Rozalynd rozparła się na mentalnym swym szezlongu, wyciągnęła nogi daleko przed siebie. Mebel ten zacny pozwalał jej na taki zabieg, choć nogi miała iście długie, jak antylopa gnu, czy inne okapi. Pozwoliła, by Matylda napełniła jej kieliszek wybornością malibu (z pozdrowieniami dla Seeker, która była łaskawa przypomnieć mi, wygłodniałej już nieco alkoholu, o czymś tak wspaniale pieszczącym zmysły. I z nutką dekadencji, ą, ę, prawda).
– To ciekawe, jak życie lubi weryfikować nasze poglądy. I dobrze w sumie, że czasem daje nam pstryczka w nos. Należy nam się. Należy się tym, których nasze pochopne poglądy krzywdzą.
Matylda nic nie powiedziała, tylko przygarnęła butelkę, z której przed chwilą nalewała koleżance. Butelka, jak się zdawało, całą swą zgrabną i pełną powabnych kształtów sylwetką była jej wdzięczna za okazaną sympatię.

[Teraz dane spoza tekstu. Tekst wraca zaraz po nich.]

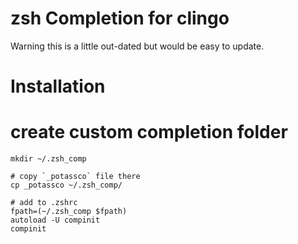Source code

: # zsh Completion for clingo

Warning this is a little out-dated but would be easy to update.

# Installation

   # create custom completion folder
    mkdir ~/.zsh_comp

    # copy `_potassco` file there
    cp _potassco ~/.zsh_comp/

    # add to .zshrc
    fpath=(~/.zsh_comp $fpath)
    autoload -U compinit
    compinit
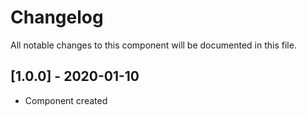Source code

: # Changelog
All notable changes to this component will be documented in this file.

## [1.0.0] - 2020-01-10
- Component created
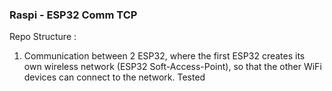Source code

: ### Raspi - ESP32 Comm TCP

Repo Structure :

1. Communication between 2 ESP32, where the first ESP32 creates its own wireless network (ESP32 Soft-Access-Point), so that the other WiFi devices can connect to the network.
Tested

– W czasach odległych o lata świetlne od dzisiaj – ciągnęła Rozalynd – w prehistorii mojego obecnego ja, a więc przed własną ciążą, bezrefleksyjnie dzieliłam z otoczeniem pogląd, iż stan ten, choć odmienny, nie jest chorobą. W domyśle: co te kobiety po zaciążeniu tak często na chorobowe idą, miast pracować, jak Bóg przykazał, jak każdy normalny człowiek. No bo, że co, trochę wymiotów?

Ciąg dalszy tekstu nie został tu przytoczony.